• **Description of the task**:
Below are records; say how many of their lines include the word "name", giving nothing but the number.

• **Data in this exercise**:
= Beginning of Section =
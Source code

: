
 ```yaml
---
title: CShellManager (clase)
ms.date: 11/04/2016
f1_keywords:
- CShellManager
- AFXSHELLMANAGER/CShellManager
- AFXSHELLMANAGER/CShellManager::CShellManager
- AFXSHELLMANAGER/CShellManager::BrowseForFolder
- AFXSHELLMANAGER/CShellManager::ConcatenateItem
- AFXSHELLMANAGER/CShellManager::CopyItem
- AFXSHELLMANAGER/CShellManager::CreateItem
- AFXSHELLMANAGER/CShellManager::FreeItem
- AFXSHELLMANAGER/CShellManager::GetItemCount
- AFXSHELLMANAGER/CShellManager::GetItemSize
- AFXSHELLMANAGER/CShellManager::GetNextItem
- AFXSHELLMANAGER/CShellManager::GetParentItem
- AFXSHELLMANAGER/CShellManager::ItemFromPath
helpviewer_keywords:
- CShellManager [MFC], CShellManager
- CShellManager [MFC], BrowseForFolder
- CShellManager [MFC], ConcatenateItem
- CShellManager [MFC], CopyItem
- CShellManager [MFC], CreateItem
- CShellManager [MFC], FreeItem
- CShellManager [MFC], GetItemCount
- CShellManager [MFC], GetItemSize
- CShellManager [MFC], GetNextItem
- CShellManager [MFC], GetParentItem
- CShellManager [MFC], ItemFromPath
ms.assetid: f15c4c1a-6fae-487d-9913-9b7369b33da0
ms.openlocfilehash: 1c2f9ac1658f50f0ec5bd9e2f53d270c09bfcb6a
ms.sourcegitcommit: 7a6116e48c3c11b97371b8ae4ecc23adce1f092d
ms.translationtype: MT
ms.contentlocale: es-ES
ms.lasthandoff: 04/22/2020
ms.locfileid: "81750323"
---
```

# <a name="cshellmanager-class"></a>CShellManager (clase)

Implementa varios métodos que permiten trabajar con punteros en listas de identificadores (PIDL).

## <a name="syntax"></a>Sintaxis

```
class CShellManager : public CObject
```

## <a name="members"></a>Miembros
= End of Section =
• **Solution for this problem**:
3